Settler violence spreads into Palestinian-governed areas of the West Bank
Settler attacks are reaching Area A, where Palestinians are supposed to govern themselves, deepening displacement and eroding the West Bank’s territorial order.

Settler attacks are no longer confined to land under full Israeli control. By reaching into parts of the West Bank that are supposed to be under Palestinian self-governance, the violence is changing the stakes from land seizure alone to the survival of the territory’s already-fragile political order.
Under the Oslo Accords, the West Bank is split into Area A, where Palestinians are meant to have full civil and security control, Area B, where Palestinians run civil affairs but Israel keeps security control, and Area C, where Israel holds full civil and security authority. The significance of the current pattern is that Palestinians are fleeing from exposed areas into places that should be safer under Palestinian Authority control, only to be attacked again.

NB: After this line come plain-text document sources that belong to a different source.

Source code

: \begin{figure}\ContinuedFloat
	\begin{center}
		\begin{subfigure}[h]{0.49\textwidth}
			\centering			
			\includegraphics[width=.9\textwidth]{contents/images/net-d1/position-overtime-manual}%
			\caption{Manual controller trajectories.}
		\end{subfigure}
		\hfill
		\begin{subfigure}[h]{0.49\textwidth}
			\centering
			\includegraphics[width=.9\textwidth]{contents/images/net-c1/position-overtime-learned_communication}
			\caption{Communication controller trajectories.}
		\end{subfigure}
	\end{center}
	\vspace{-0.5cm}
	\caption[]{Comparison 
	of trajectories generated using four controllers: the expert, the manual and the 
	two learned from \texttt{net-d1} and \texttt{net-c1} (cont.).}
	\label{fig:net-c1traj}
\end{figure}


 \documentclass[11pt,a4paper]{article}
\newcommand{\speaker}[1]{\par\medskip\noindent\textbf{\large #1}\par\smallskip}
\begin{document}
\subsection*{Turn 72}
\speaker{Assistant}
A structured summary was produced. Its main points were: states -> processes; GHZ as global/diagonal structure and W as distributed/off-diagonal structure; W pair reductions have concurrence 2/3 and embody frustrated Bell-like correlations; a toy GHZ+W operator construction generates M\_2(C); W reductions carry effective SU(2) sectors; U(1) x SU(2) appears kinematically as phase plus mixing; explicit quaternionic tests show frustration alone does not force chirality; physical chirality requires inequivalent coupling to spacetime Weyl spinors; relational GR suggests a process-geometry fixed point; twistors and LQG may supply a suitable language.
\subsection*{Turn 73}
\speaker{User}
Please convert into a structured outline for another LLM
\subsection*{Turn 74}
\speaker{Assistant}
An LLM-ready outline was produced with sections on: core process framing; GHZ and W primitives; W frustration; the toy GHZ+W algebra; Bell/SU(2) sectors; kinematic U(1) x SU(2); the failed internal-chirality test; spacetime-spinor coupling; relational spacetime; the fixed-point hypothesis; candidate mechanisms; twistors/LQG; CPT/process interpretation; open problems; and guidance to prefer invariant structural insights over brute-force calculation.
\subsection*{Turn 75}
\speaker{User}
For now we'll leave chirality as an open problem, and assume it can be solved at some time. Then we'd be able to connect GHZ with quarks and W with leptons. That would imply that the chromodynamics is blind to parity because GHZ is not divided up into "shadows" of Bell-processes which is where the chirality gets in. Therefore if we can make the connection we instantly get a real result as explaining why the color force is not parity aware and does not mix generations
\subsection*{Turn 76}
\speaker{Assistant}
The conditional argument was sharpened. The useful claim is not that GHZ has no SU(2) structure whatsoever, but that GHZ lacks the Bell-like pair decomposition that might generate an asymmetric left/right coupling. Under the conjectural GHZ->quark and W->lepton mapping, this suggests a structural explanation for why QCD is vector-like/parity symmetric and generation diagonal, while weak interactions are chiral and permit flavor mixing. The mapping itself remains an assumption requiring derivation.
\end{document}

That shift has sharpened since the Gaza war began in October 2023. Settlement expansion and settler violence have accelerated in parallel, and U.N. human rights officials said on March 17, 2026, that more than 36,000 Palestinians were forcibly displaced in the West Bank in the 12 months ending October 31, 2025. The same assessment said Israel had accelerated unlawful settlement expansion and annexation across large parts of the occupied West Bank, including East Jerusalem.
Human Rights Watch said in March 2026 that armed settlers were using the fog of war to seize land and intensify attacks on Palestinian communities. U.N. reporting said settler attacks reached record levels in 2025, while other reporting documented repeated arson, beatings and village raids. Peace Now said it recorded 80 outposts built in 2025, the most since it began keeping records in 1991.
The violence has also reached deeply into daily life in places where Palestinians had already been pushed out once. In one recent wave of attacks, extremist settlers struck Palestinians in about 20 locations across the West Bank, torching homes, vehicles and other property. In another case, an attack was described as the last straw after an Israeli outpost was established in November 2025.
For the Palestinian Authority, the issue is not only property loss but whether it can exercise any meaningful authority in Area A at all. For Israel, the pattern underscores how settlement expansion and settler violence are eroding the territorial arrangements that were meant to keep the West Bank divided, governable and distinct.